Note: The following media release was picked up by The Border Mail’s Country Mail (published on 29.3.14), Prime7 television news (screened 26.3.14) and ABC Goulburn Murray local news (aired 17.3.14).

Summer is officially over but local horticulturalists are still reeling from the consequences of January and February heatwaves. Citrus, avocado, apple and fig crops were particularly affected, with reports of lower yields, delayed or absent fruit set, smaller produce and defoliation.
Tiandi Grove has more than 400 lemon and lime trees but lost half their crop during the extreme heat. “Our trees went into survival mode and dropped their fruit”, said co-owner Robyn Burns-Taylor. “What fruit remained on the west side of trees literally baked in the afternoon sun, resulting in pale, flat spots on the lemons, leaving them fish and chip quality only.” They also lost half their crop of cut native flowers. “Hundreds and hundreds of our proteas, waratahs and other cut flowers dropped dead” said Ms Burns-Taylor. “Here in Staghorn Flat we have the best water in the valley and we pumped out 30,000 litres per day but it still didn’t make our plants happy.” Their olives withered, passionfruit reduced in size and number and avocados barely fruited.
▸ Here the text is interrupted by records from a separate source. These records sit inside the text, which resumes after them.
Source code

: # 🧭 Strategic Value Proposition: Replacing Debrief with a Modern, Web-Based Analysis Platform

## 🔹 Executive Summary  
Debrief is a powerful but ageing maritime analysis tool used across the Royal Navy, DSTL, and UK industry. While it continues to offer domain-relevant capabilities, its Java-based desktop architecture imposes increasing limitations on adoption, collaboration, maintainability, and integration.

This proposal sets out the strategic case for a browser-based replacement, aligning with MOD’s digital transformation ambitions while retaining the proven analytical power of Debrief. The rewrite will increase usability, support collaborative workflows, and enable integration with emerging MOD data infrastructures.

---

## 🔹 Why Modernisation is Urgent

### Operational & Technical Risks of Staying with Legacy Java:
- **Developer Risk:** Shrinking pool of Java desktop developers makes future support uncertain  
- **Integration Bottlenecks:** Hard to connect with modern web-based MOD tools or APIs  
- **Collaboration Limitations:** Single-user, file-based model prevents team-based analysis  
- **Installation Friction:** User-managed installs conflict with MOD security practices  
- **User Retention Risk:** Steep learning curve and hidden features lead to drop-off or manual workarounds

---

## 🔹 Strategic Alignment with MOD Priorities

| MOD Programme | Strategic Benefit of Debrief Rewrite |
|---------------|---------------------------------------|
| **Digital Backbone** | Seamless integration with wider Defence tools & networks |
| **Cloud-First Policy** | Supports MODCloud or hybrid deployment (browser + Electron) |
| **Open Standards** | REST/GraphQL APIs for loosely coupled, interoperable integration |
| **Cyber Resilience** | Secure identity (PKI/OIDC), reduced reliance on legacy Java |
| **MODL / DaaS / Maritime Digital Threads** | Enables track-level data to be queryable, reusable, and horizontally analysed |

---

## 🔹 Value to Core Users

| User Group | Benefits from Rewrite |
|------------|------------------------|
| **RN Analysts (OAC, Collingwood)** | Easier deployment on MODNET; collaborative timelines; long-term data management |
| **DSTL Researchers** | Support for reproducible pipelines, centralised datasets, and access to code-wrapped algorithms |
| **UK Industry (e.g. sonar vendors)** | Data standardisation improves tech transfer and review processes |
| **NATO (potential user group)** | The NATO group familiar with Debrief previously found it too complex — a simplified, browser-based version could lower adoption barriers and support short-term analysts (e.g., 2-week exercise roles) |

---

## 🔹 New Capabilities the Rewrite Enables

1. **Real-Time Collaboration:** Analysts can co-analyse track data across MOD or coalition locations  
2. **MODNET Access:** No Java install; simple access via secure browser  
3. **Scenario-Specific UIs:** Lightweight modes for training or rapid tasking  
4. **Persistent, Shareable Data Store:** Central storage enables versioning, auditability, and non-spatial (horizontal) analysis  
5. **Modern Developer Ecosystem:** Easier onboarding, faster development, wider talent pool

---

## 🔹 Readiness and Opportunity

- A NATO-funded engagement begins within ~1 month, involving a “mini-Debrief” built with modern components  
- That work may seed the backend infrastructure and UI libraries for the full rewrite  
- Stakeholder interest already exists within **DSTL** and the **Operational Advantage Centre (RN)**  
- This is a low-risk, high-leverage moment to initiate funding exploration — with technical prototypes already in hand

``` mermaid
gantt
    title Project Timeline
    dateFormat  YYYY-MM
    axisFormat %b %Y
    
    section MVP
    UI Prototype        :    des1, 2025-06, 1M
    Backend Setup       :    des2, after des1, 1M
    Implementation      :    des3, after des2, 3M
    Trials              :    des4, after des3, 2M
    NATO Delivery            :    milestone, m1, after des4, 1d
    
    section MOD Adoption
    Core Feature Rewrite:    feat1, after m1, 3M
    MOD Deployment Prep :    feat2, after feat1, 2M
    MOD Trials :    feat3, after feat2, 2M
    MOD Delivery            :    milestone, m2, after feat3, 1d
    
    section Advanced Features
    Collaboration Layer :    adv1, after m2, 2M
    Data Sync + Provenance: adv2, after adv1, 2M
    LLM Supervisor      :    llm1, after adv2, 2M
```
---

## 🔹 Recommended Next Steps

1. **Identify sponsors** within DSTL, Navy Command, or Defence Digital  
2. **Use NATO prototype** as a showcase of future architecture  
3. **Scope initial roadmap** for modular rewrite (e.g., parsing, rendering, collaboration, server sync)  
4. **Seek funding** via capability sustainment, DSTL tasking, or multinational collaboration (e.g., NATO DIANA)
Avocadoes were also badly affected at nearby Binderee Grove, on the Murray Valley Highway. “We usually produce around 600 avocadoes, but they cooked on the trees and we lost not only the fruit due to be picked over summer but also that set for October. Sadly we won’t get a crop for 18 months,” said orchardist Glenda Minty. Their 50 apple trees were also compromised. “Our main problem was that apples were half their usual size, but different varieties were affected in different ways, young Jonathons fell off, older Jonathons didn’t grow properly, English varieties went brown on the tree and others scorched.” Mrs Minty also reported problems with grapes that fried on vines, figs that were delayed and down in volume and South African bulbs that are later than usual.
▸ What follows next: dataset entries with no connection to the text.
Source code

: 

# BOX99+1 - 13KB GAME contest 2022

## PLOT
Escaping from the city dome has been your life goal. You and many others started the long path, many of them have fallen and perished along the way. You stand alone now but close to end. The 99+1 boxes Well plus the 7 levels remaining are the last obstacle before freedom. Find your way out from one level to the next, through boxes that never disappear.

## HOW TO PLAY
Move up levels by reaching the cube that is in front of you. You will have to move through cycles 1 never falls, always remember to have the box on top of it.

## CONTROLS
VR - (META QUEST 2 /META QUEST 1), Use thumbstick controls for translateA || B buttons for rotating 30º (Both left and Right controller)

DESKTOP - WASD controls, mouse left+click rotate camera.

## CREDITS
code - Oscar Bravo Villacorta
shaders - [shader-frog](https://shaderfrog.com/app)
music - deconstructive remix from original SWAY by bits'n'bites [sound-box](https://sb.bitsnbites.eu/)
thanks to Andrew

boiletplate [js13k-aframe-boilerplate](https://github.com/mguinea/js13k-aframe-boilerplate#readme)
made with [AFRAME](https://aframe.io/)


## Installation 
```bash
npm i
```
For the past two years Wodonga Albury Toward Climate Health (WATCH) has maintained a database on impacts of extreme weather events on the local area. “In 2013 we received reports of only a few fruit crops affected by extreme heat, this year it was over a dozen different fruits from multiple commercial and backyard growers. Some producers were more fortunate than others, including those with shade structures and one who’d introduced an underground watering system,” said WATCH spokesperson, Lizette Salmon.
“Last year the Border suffered one heat wave, this summer it was three. Impacts weren’t confined to fruit crops, they also affected local egg and pork production, vegetable crops, native and introduced trees, birds, bees and other insects. Even some pavers and footpaths were affected, with evidence of lifting during days of extreme heat. Heat waves are anticipated to worsen because of climate change caused by greenhouse gas emissions. It’s therefore essential we reduce our emissions to avert greater temperature extremes.”
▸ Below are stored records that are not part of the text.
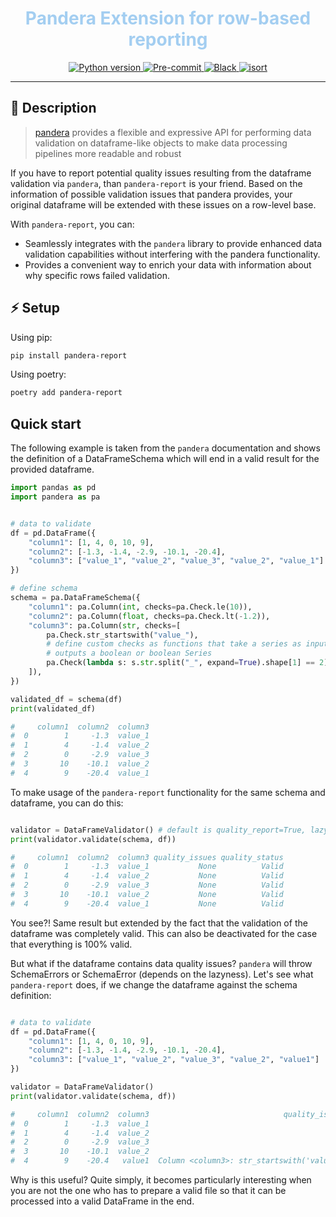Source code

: <h1 align="center" style="color: #a3cef1">
  Pandera Extension for row-based reporting
</h1>
<p align="center">
    <!-- Line 1 -->
    <a href="https://python.org">
        <img src="https://img.shields.io/badge/python-v3.8+-white.svg?logo=python&logoColor=a3cef1&label=python&color=a3cef1" alt="Python version">
    </a>
    <a href="https://github.com/pre-commit/pre-commit">
        <img src="https://img.shields.io/badge/pre--commit-enabled-brightgreen?logo=pre-commit&logoColor=a3cef1&color=a3cef1" alt="Pre-commit">
    </a>
    <a href="https://github.com/psf/black">
        <img src="https://img.shields.io/badge/code%20style-black-000000.svg?color=a3cef1" alt="Black">
    </a>
    <a href="https://pycqa.github.io/isort/">
        <img src="https://img.shields.io/badge/%20imports-isort-%231674b1?style=flat&color=a3cef1" alt="isort">
    </a>
</p>

---

## 🚀 Description

> [pandera](https://github.com/unionai-oss/pandera) provides a flexible and expressive API for performing data
> validation on dataframe-like objects to make data processing pipelines more
> readable and robust

If you have to report potential quality issues resulting from the dataframe validation via `pandera`, than `pandera-report` is your friend. Based on the information of possible validation issues that pandera provides, your original dataframe will be extended with these issues on a row-level base.

With
`pandera-report`, you can:

- Seamlessly integrates with the `pandera` library to provide enhanced data validation capabilities without interfering with the pandera functionality.
- Provides a convenient way to enrich your data with information about why specific rows failed validation.

## ⚡ Setup

Using pip:

```bash
pip install pandera-report
```

Using poetry:

```bash
poetry add pandera-report
```

## Quick start

The following example is taken from the `pandera` documentation and shows the definition of a DataFrameSchema which will end in a valid result for the provided dataframe.

```Python
import pandas as pd
import pandera as pa


# data to validate
df = pd.DataFrame({
    "column1": [1, 4, 0, 10, 9],
    "column2": [-1.3, -1.4, -2.9, -10.1, -20.4],
    "column3": ["value_1", "value_2", "value_3", "value_2", "value_1"]
})

# define schema
schema = pa.DataFrameSchema({
    "column1": pa.Column(int, checks=pa.Check.le(10)),
    "column2": pa.Column(float, checks=pa.Check.lt(-1.2)),
    "column3": pa.Column(str, checks=[
        pa.Check.str_startswith("value_"),
        # define custom checks as functions that take a series as input and
        # outputs a boolean or boolean Series
        pa.Check(lambda s: s.str.split("_", expand=True).shape[1] == 2)
    ]),
})

validated_df = schema(df)
print(validated_df)

#     column1  column2  column3
#  0        1     -1.3  value_1
#  1        4     -1.4  value_2
#  2        0     -2.9  value_3
#  3       10    -10.1  value_2
#  4        9    -20.4  value_1
```

To make usage of the `pandera-report` functionality for the same schema and dataframe, you can do this:

```Python

validator = DataFrameValidator() # default is quality_report=True, lazy=True
print(validator.validate(schema, df))

#     column1  column2  column3 quality_issues quality_status
#  0        1     -1.3  value_1           None          Valid
#  1        4     -1.4  value_2           None          Valid
#  2        0     -2.9  value_3           None          Valid
#  3       10    -10.1  value_2           None          Valid
#  4        9    -20.4  value_1           None          Valid
```

You see?! Same result but extended by the fact that the validation of the dataframe was completely valid. This can also be deactivated for the case that everything is 100% valid.

But what if the dataframe contains data quality issues? `pandera` will throw SchemaErrors or SchemaError (depends on the lazyness). Let's see what `pandera-report` does, if we change the dataframe against the schema definition:

```Python

# data to validate
df = pd.DataFrame({
    "column1": [1, 4, 0, 10, 9],
    "column2": [-1.3, -1.4, -2.9, -10.1, -20.4],
    "column3": ["value_1", "value_2", "value_3", "value_2", "value1"]
})

validator = DataFrameValidator()
print(validator.validate(schema, df))

#     column1  column2  column3                              quality_issues quality_status
#  0        1     -1.3  value_1                                        None          Valid
#  1        4     -1.4  value_2                                        None          Valid
#  2        0     -2.9  value_3                                        None          Valid
#  3       10    -10.1  value_2                                        None          Valid
#  4        9    -20.4   value1  Column <column3>: str_startswith('value_')        Invalid
```

Why is this useful? Quite simply, it becomes particularly interesting when you are not the one who has to prepare a valid file so that it can be processed into a valid DataFrame in the end.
According to the Climate Council’s 2013-14 Angry Summer report, the Border was by no means the only region affected by searing temperatures, with more than 150 weather records broken across the country. Meanwhile a draft of a new Intergovernmental Panel on Climate Change report on impacts of climate change states that changing weather conditions will threaten food security, with crop yields to drop as much as 2 percent per decade for the rest of the century, while food demand is on course to rise 14 per cent per decade until 2050.